Haibun
The
Mariner's Grave
They buried my cousin last
week. Death, even that which has been anticipated, always
comes as a shock; a sudden full stop at the end of a badly
typed page.
It was a dreary tale much to do with small town life and
alcohol and I shan't bother you with the details.
As a result, I found myself some miles from home in the
church yard of a small fishing community.
Members of my family congregated in small, sober coloured
knots. The ones who still talked exchanged hushed
pleasantries; those who didn't, through some ancient or
half-forgotten grievance, did their best to avoid each
others' gaze.
I had brought my son with me; a year old, curly haired and
button-bright. My wife had encouraged me to do so; she
rightly thought that he might give people something to
talk about and would relieve the tension of the day—new
life forming a fitting contrast to the occasion.
We made it through the first hymn—the
strangeness of the proceedings, the sonorous echoes of the
granite building, the badly played organ all added to my
son's sense of stupefaction leaving him wide-eyed,
bewildered and temporarily dumbstruck. Half way through
the eulogy, though, he regained his equilibrium and
started his usual play-talking, and bubble blowing. To
maintain the dignity of the day I gathered his squirming
form in my arms and withdrew from the church.
Outside I lofted him up on my shoulders. He laughed out
loud and as we walked around the churchyard I felt his
fingers toying softly with my hair.
There was a fabulous view from the churchyard. The early
Spring sea had been whipped up into ranks of creamy white
horses that stretched out to the horizon. Fishing boats
after early mackerel were circling around the bay and
gannets diving after shoals of bait fish looked like
gleaming white lightning falling from the sky.
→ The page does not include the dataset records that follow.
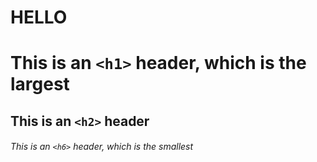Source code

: # HELLO
# This is an `<h1>` header, which is the largest

## This is an `<h2>` header

###### This is an `<h6>` header, which is the smallest
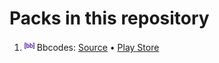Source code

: # Packs in this repository
1. <img src='addons/quicktexts/bbcodes/apk/flag/flag.png' height='16'>&nbsp;Bbcodes: [Source](addons/quicktexts/bbcodes) • [Play Store](https://play.google.com/store/apps/details?id=com.anysoftkeyboard.quicktexts.bbcodes)
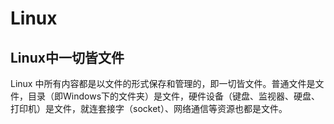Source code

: # Linux
## Linux中一切皆文件
Linux 中所有内容都是以文件的形式保存和管理的，即一切皆文件。普通文件是文件，目录（即Windows下的文件夹）是文件，硬件设备（键盘、监视器、硬盘、打印机）是文件，就连套接字（socket）、网络通信等资源也都是文件。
We wandered around the graves, the oldest ones as always
being closest to the church. Time, lichen and the
salt-laden sea air had done its best to erase the work of
even the finest monumental mason and many of the poor
souls buried here were rendered nameless.
In a quiet corner, though, listing like a holed schooner
and half buried in small, pink flowers we found one that
was readable at last.
Sacred to the Memory of
Alfred Harvey-Mariner.
Wrecked On These Shores
Fourteenth Day of October 1823
'The Lord Shall Offer Safe Harbour'
I heard the creak of the
heavy wooden church door and a crunch of gravel and I
realised that the funeral service was over.